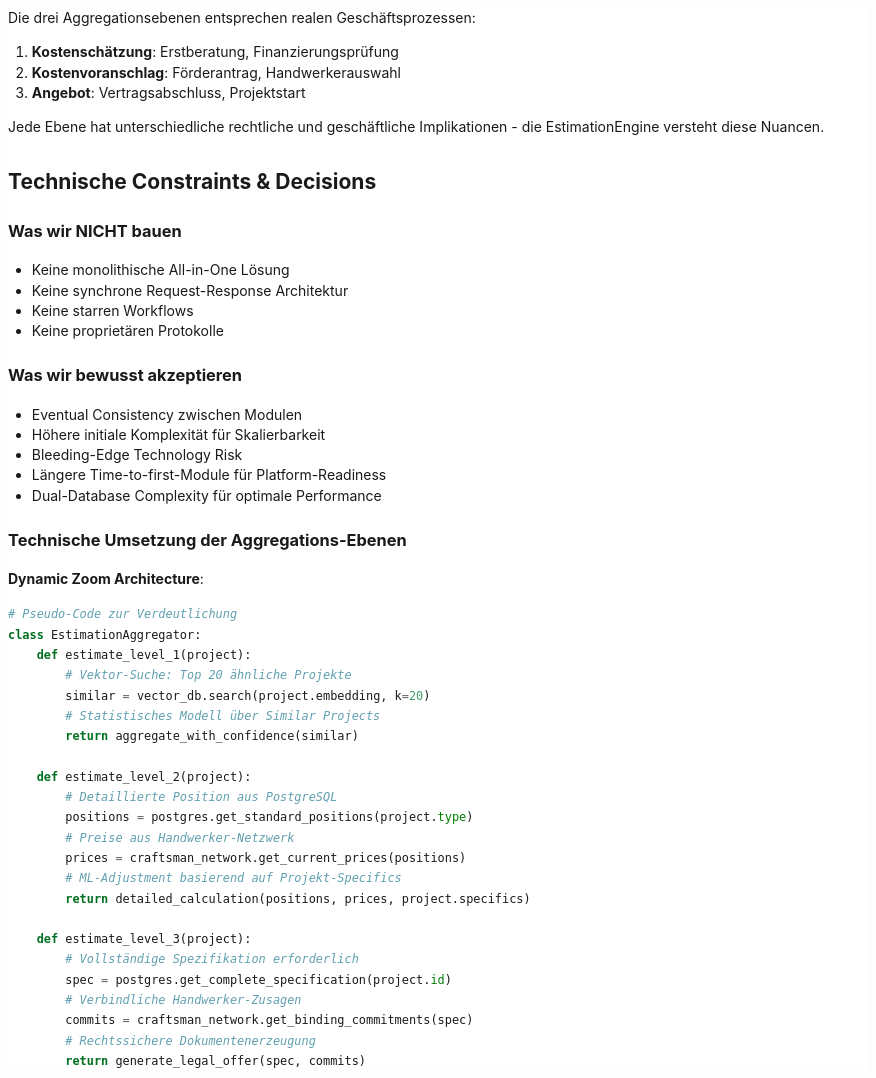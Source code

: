 Die drei Aggregationsebenen entsprechen realen Geschäftsprozessen:
1. **Kostenschätzung**: Erstberatung, Finanzierungsprüfung
2. **Kostenvoranschlag**: Förderantrag, Handwerkerauswahl  
3. **Angebot**: Vertragsabschluss, Projektstart

Jede Ebene hat unterschiedliche rechtliche und geschäftliche Implikationen - die EstimationEngine versteht diese Nuancen.

## Technische Constraints & Decisions

### Was wir NICHT bauen
- Keine monolithische All-in-One Lösung
- Keine synchrone Request-Response Architektur
- Keine starren Workflows
- Keine proprietären Protokolle

### Was wir bewusst akzeptieren
- Eventual Consistency zwischen Modulen
- Höhere initiale Komplexität für Skalierbarkeit
- Bleeding-Edge Technology Risk
- Längere Time-to-first-Module für Platform-Readiness
- Dual-Database Complexity für optimale Performance

### Technische Umsetzung der Aggregations-Ebenen

**Dynamic Zoom Architecture**:
```python
# Pseudo-Code zur Verdeutlichung
class EstimationAggregator:
    def estimate_level_1(project):
        # Vektor-Suche: Top 20 ähnliche Projekte
        similar = vector_db.search(project.embedding, k=20)
        # Statistisches Modell über Similar Projects
        return aggregate_with_confidence(similar)
    
    def estimate_level_2(project):
        # Detaillierte Position aus PostgreSQL
        positions = postgres.get_standard_positions(project.type)
        # Preise aus Handwerker-Netzwerk
        prices = craftsman_network.get_current_prices(positions)
        # ML-Adjustment basierend auf Projekt-Specifics
        return detailed_calculation(positions, prices, project.specifics)
    
    def estimate_level_3(project):
        # Vollständige Spezifikation erforderlich
        spec = postgres.get_complete_specification(project.id)
        # Verbindliche Handwerker-Zusagen
        commits = craftsman_network.get_binding_commitments(spec)
        # Rechtssichere Dokumentenerzeugung
        return generate_legal_offer(spec, commits)
```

|---|

§ **WHAT IS NEEDED**
For this exercise, return every line from the data that holds the string "commits".

§ **ANSWER SPACE**
        commits = craftsman_network.get_binding_commitments(spec)
        return generate_legal_offer(spec, commits)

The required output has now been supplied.